SPIRITUAL LENS
Whole-Person Parenting:
A Conversation with Dr.
Inge Schmidt, CS, PhD

CONVENTIONAL WISDOM MAY VIEW EDUCATION AS THE ACT OF INSTILLING KNOWLEDGE, OR PERHAPS BUILDING AND MOLDING TALENTS, BUT ACCORDING TO YALE PHD, CHRISTIAN SCIENCE PRACTITIONER, AND PRINCIPIA MOM OF THREE DR. INGE SCHMIDT, CS, PRINCIPIA’S WHOLE-PERSON CONCEPT FLIPS THAT VIEW ON ITS HEAD.
“To me, this concept of whole-person education is really about magnifying the innate spirituality in each of our kids,” says Schimdt.
“By starting from the whole person, we’re starting with our children’s innate spiritual identity. We’re not just tapping into their talents as people; we’re tapping into their individual expression of God.”
The conviction that each of us is a full expression of God’s infinite nature may run counter to some educational models, but it’s a concept that dates back to the Old Testament prophet Job: “There is a spirit in man: and the inspiration of the Almighty giveth them understanding” (Job 32:8).
“That individual expression of God is robust—it’s big and it’s all-encompassing,” adds Schmidt, “and it includes the entire spectrum [of qualities and attributes] of God.”
In the textbook of Christian Science, Science and Health with Key to the Scriptures, Mary Baker Eddy expands on this idea. “Mind [God] is not necessarily dependent upon educational processes. It possesses of itself all beauty and poetry, and the power of expressing them” (p. 89:18- 20).
Schmidt also stipulates that if each of us possesses God-given talents, then our truest purpose is the glorification of God. “The idea of God-given gifts, that’s fairly universal,” she says. Indeed, it’s a belief embedded in Christianity, from the words of the apostle Paul: “Now there are diversities of gifts, but the same Spirit . . . But the manifestation of the Spirit is given to every man to profit withal” (I Cor., 12: 4,7).
“I think Principians are united in this concept that we’re here to serve God, to glorify God. I don’t think you come to Principia if you’re all about the glory of man. Yes, you want your kid to succeed, but God needs to be central in that picture— regardless of what you call God and how you pray to God. I believe that’s a shared value.”
Dr. Schmidt goes on to point out that adopting a God-centric view of our children and of our roles as parents has compound benefits. To see our children as more than material beings—as the infinite expressions of God’s character—is to both empower them and relieve the pressure many of us feel as parents.
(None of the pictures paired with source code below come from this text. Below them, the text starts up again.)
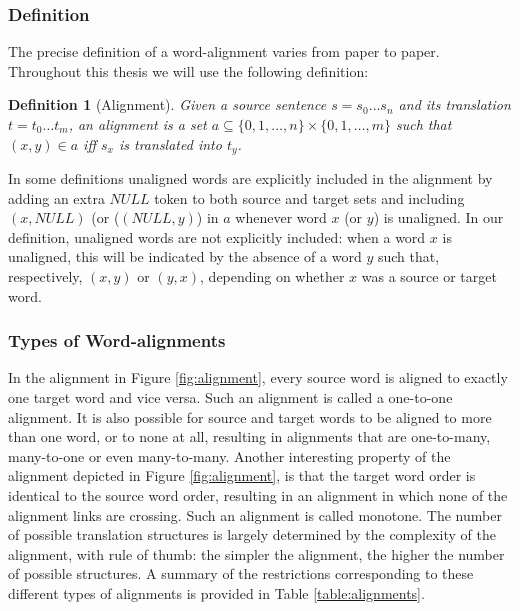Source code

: \documentclass{report}
\theoremstyle{break}
\newtheorem{definition}{Definition}
\begin{document}
\subsubsection{Definition}

The precise definition of a word-alignment varies from paper to paper. Throughout this thesis we will use the following definition:

\begin{definition}[Alignment]\label{def:alignment}
Given a source sentence $s = s_0 \ldots s_n$ and its translation $t = t_0 \ldots t_m$, an alignment is a set $a \subseteq \{0,1,\ldots,n\} \times \{0,1,\ldots,m\}$ such that $(x,y)\in a$ iff $s_x$ is translated into $t_y$.
\end{definition}

In some definitions unaligned words are explicitly included in the alignment by adding an extra $NULL$ token to both source and target sets and including $(x,NULL)$ (or ($(NULL,y)$) in $a$ whenever word $x$ (or $y$) is unaligned. In our definition, unaligned words are not explicitly included: when a word $x$ is unaligned, this will be indicated by the absence of a word $y$ such that, respectively, $(x,y)$ or $(y,x)$, depending on whether $x$ was a source or target word. 


\subsubsection{Types of Word-alignments}

In the alignment in Figure \ref{fig:alignment}, every source word is aligned to exactly one target word and vice versa. Such an alignment is called a one-to-one alignment. It is also possible for source and target words to be aligned to more than one word, or to none at all, resulting in alignments that are one-to-many, many-to-one or even many-to-many. Another interesting property of the alignment depicted in Figure \ref{fig:alignment}, is that the target word order is identical to the source word order, resulting in an alignment in which none of the alignment links are crossing. Such an alignment is called monotone. The number of possible translation structures is largely determined by the complexity of the alignment, with rule of thumb: the simpler the alignment, the higher the number of possible structures. A summary of the restrictions corresponding to these different types of alignments is provided in Table \ref{table:alignments}.
\end{document}
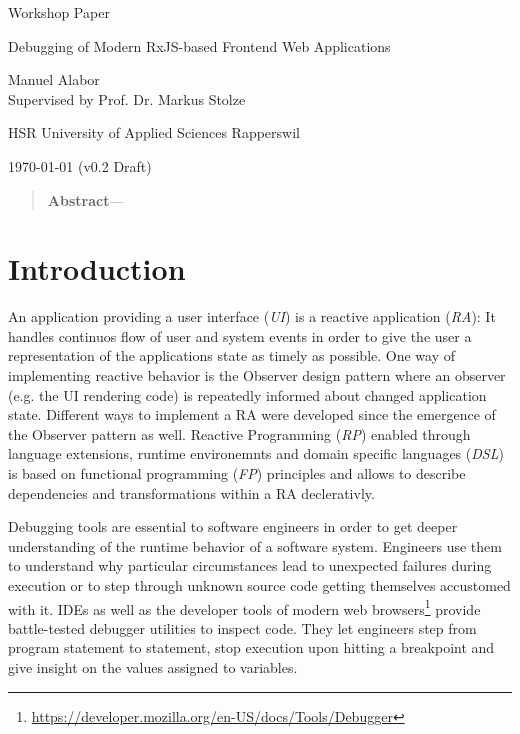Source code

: \documentclass[12pt,a4paper]{article}
\newcommand{\version}{v0.2 Draft}
\begin{document}
\begin{centering}

	\Large{Workshop Paper}
	\par
	\Huge{Debugging of Modern RxJS-based Frontend Web Applications}
	\par
	\vspace{2ex}

	\normalsize{
		Manuel Alabor\\
		Supervised by Prof. Dr. Markus Stolze\\
		\par
		\vspace{2ex}
		HSR University of Applied Sciences Rapperswil\\
		\par
		\vspace{2ex}
		\today{} (\version)
	}
	\par
	\vspace{2ex}

	\begin{quotation}
		\small{
			\noindent\textbf{Abstract}---
		}
		\par
		\vspace{4ex}
	\end{quotation}
\end{centering}

\section{Introduction}

An application providing a user interface (\emph{UI}) is a reactive application (\emph{RA}): It handles continuos flow of user and system events in order to give the user a representation of the applications state as timely as possible. One way of implementing reactive behavior is the Observer design pattern \cite{gamma1995design} where an observer (e.g. the UI rendering code) is repeatedly informed about changed application state. Different ways to implement a RA were developed since the emergence of the Observer pattern as well. Reactive Programming (\emph{RP}) enabled through language extensions, runtime environemnts and domain specific languages (\emph{DSL}) is based on functional programming (\emph{FP}) principles and allows to describe dependencies and transformations within a RA declerativly.

Debugging tools are essential to software engineers in order to get deeper understanding of the runtime behavior of a software system. Engineers use them to understand why particular circumstances lead to unexpected failures during execution or to step through unknown source code getting themselves accustomed with it. IDEs as well as the developer tools of modern web browsers\footnote{\url{https://developer.mozilla.org/en-US/docs/Tools/Debugger}} provide battle-tested debugger utilities to inspect code. They let engineers step from program statement to statement, stop execution upon hitting a breakpoint and give insight on the values assigned to variables.
\end{document}

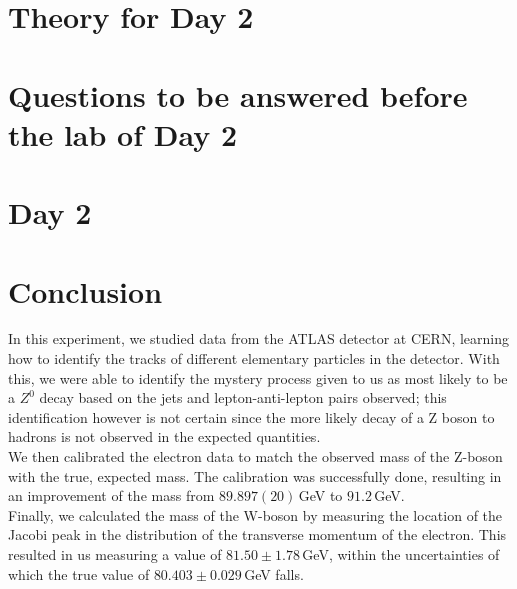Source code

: \documentclass[sn-mathphys-num,icol]{sn-jnl}
\theoremstyle{thmstyleone}
\theoremstyle{thmstyletwo}
\theoremstyle{thmstylethree}
\begin{document}
\section{Theory for Day 2}


\section{Questions to be answered before the lab of Day 2}


\section{Day 2}


\section{Conclusion}
In this experiment, we studied data from the ATLAS detector at CERN, learning how to identify the tracks of different elementary particles in the detector. With this, we were able to identify the mystery process given to us as most likely to be a $Z^0$ decay based on the jets and lepton-anti-lepton pairs observed; this identification however is not certain since the more likely decay of a Z boson to hadrons is not observed in the expected quantities.\\

We then calibrated the electron data to match the observed mass of the Z-boson with the true, expected mass. The calibration was successfully done, resulting in an improvement of the mass from $89.897(20)\,$GeV to $91.2\,$GeV.\\

Finally, we calculated the mass of the W-boson by measuring the location of the Jacobi peak in the distribution of the transverse momentum of the electron. This resulted in us measuring a value of $81.50\pm1.78\,$GeV, within the uncertainties of which the true value of $80.403\pm0.029\,$GeV falls.
\end{document}
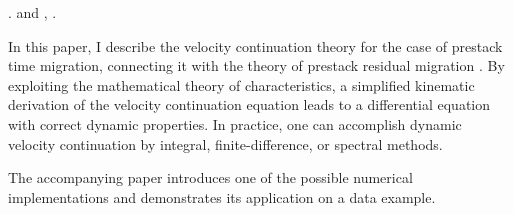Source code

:  \cite[]{me,SEG-1997-1762}.  \cite{hubral} and
\cite{GEO62-02-05890597}  \cite{adler} 
\cite[]{FBR08-06-02240234,GEO60-01-01420153}, 
 \cite[]{SEG-2001-11071110,second}. 

In this paper, I describe the velocity continuation theory for the case of
prestack time migration, connecting it with the theory of prestack residual
migration \cite[]{Al-Yahya.sep.50.219,Etgen.sepphd.68,GEO61-02-06050607}. By
exploiting the mathematical theory of characteristics, a simplified kinematic
derivation of the velocity continuation equation leads to a differential
equation with correct dynamic properties. 
In practice, one can
accomplish dynamic velocity continuation by integral, finite-difference, or
spectral methods.
\begin{comment}
For practical
applications, I chose the Fourier spectral method. The method has its
limitations \cite[]{Fomel.sep.97.sergey2}, but looks optimal in terms of
the accuracy versus efficiency trade-off.
 
Applying velocity continuation to migration velocity analysis involves
the following steps: 
\begin{enumerate}
\item prestack common-offset (and common-azimuth) migration - to
  generate the initial data for continuation,
\item velocity continuation with stacking across different offsets -
  to transform the offset data dimension into the velocity dimension,
\item picking the optimal velocity and slicing through the migrated
  data volume - to generate an optimally focused image.
\end{enumerate}
The final part of this paper includes a demonstration of all three
steps on a simple two-dimensional dataset.
\end{comment}
The accompanying paper \cite[]{second} introduces one of the possible
numerical implementations and demonstrates its application on a 
data example.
“As a parent, I believe that the things they love and the things they’re good at, those are in their heart as part of their God-given individuality,” says Schmidt. “That’s part of their spiritual identity—their unique expression of their relationship with God.”
As a parent of three children ranging in age from Acorn to Middle School, Schmidt has enjoyed a front-row seat to the fruition of this approach. “As they get older, they discover their own sense of identity,” she says. “So, they have to figure out their relationship with God for themselves, whatever that may look like. My job as a parent is to be a witness. I can trust that their relationship to God—to good—is unchanging, and I can trust that their constant, active, dynamic relationship with God will carry them through.”
Schmidt continues, “That’s where the challenge is. I have to trust God as their divine Parent, and trust the strength of that relationship . . . I’m not the intermediary. Their wholeness doesn’t come through me. It all comes through that relationship to God.”